**Provided data**

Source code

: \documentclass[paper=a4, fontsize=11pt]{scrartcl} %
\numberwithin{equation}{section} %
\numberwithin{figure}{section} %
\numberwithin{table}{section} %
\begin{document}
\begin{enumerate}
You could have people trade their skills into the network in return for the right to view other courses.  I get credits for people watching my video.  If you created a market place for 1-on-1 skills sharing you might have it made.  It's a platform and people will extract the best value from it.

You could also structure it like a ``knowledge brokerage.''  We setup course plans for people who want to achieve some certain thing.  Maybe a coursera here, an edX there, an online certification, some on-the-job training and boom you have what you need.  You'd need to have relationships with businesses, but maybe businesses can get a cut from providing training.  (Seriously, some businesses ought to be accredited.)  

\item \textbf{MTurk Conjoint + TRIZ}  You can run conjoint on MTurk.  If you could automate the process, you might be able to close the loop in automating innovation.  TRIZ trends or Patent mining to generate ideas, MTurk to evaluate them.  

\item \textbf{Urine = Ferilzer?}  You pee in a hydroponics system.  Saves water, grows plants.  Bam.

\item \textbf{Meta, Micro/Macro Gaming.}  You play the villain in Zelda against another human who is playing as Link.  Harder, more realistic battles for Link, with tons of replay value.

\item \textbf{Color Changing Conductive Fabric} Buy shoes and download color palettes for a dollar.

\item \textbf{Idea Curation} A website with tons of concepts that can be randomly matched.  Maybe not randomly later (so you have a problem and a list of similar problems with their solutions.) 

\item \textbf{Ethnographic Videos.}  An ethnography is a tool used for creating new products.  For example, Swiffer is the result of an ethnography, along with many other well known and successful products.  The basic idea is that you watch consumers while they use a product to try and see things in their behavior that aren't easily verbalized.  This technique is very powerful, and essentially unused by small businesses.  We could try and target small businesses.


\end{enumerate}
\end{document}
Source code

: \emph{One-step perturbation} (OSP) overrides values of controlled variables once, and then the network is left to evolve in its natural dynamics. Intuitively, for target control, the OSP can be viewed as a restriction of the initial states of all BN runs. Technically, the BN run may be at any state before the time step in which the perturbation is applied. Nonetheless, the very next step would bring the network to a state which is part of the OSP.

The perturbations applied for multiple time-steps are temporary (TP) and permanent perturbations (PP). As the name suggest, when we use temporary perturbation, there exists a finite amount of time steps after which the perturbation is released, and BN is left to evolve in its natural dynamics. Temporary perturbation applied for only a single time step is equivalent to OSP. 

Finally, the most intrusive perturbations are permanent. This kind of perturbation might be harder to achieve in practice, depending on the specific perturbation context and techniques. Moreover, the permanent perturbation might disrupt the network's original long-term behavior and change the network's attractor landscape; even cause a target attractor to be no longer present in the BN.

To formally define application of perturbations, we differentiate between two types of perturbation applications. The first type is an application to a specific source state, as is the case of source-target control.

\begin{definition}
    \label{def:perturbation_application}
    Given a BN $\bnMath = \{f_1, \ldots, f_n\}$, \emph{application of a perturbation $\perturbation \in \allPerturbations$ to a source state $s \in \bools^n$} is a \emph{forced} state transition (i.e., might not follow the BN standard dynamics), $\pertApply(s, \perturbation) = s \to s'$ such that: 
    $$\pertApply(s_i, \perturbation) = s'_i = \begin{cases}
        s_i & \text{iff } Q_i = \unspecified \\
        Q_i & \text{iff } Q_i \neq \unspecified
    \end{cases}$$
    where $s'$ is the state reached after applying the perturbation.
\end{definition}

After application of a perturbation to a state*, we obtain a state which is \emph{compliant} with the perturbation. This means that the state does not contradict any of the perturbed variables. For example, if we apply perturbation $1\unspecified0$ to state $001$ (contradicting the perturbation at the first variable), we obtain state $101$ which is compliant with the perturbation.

**Try it**
Write out all the records above one more time, exactly.

**The answer**
Source code

: \documentclass[paper=a4, fontsize=11pt]{scrartcl} %
\numberwithin{equation}{section} %
\numberwithin{figure}{section} %
\numberwithin{table}{section} %
\begin{document}
\begin{enumerate}
You could have people trade their skills into the network in return for the right to view other courses.  I get credits for people watching my video.  If you created a market place for 1-on-1 skills sharing you might have it made.  It's a platform and people will extract the best value from it.

You could also structure it like a ``knowledge brokerage.''  We setup course plans for people who want to achieve some certain thing.  Maybe a coursera here, an edX there, an online certification, some on-the-job training and boom you have what you need.  You'd need to have relationships with businesses, but maybe businesses can get a cut from providing training.  (Seriously, some businesses ought to be accredited.)  

\item \textbf{MTurk Conjoint + TRIZ}  You can run conjoint on MTurk.  If you could automate the process, you might be able to close the loop in automating innovation.  TRIZ trends or Patent mining to generate ideas, MTurk to evaluate them.  

\item \textbf{Urine = Ferilzer?}  You pee in a hydroponics system.  Saves water, grows plants.  Bam.

\item \textbf{Meta, Micro/Macro Gaming.}  You play the villain in Zelda against another human who is playing as Link.  Harder, more realistic battles for Link, with tons of replay value.

\item \textbf{Color Changing Conductive Fabric} Buy shoes and download color palettes for a dollar.

\item \textbf{Idea Curation} A website with tons of concepts that can be randomly matched.  Maybe not randomly later (so you have a problem and a list of similar problems with their solutions.) 

\item \textbf{Ethnographic Videos.}  An ethnography is a tool used for creating new products.  For example, Swiffer is the result of an ethnography, along with many other well known and successful products.  The basic idea is that you watch consumers while they use a product to try and see things in their behavior that aren't easily verbalized.  This technique is very powerful, and essentially unused by small businesses.  We could try and target small businesses.


\end{enumerate}
\end{document}
Source code

: \emph{One-step perturbation} (OSP) overrides values of controlled variables once, and then the network is left to evolve in its natural dynamics. Intuitively, for target control, the OSP can be viewed as a restriction of the initial states of all BN runs. Technically, the BN run may be at any state before the time step in which the perturbation is applied. Nonetheless, the very next step would bring the network to a state which is part of the OSP.

The perturbations applied for multiple time-steps are temporary (TP) and permanent perturbations (PP). As the name suggest, when we use temporary perturbation, there exists a finite amount of time steps after which the perturbation is released, and BN is left to evolve in its natural dynamics. Temporary perturbation applied for only a single time step is equivalent to OSP. 

Finally, the most intrusive perturbations are permanent. This kind of perturbation might be harder to achieve in practice, depending on the specific perturbation context and techniques. Moreover, the permanent perturbation might disrupt the network's original long-term behavior and change the network's attractor landscape; even cause a target attractor to be no longer present in the BN.

To formally define application of perturbations, we differentiate between two types of perturbation applications. The first type is an application to a specific source state, as is the case of source-target control.

\begin{definition}
    \label{def:perturbation_application}
    Given a BN $\bnMath = \{f_1, \ldots, f_n\}$, \emph{application of a perturbation $\perturbation \in \allPerturbations$ to a source state $s \in \bools^n$} is a \emph{forced} state transition (i.e., might not follow the BN standard dynamics), $\pertApply(s, \perturbation) = s \to s'$ such that: 
    $$\pertApply(s_i, \perturbation) = s'_i = \begin{cases}
        s_i & \text{iff } Q_i = \unspecified \\
        Q_i & \text{iff } Q_i \neq \unspecified
    \end{cases}$$
    where $s'$ is the state reached after applying the perturbation.
\end{definition}

After application of a perturbation to a state*, we obtain a state which is \emph{compliant} with the perturbation. This means that the state does not contradict any of the perturbed variables. For example, if we apply perturbation $1\unspecified0$ to state $001$ (contradicting the perturbation at the first variable), we obtain state $101$ which is compliant with the perturbation.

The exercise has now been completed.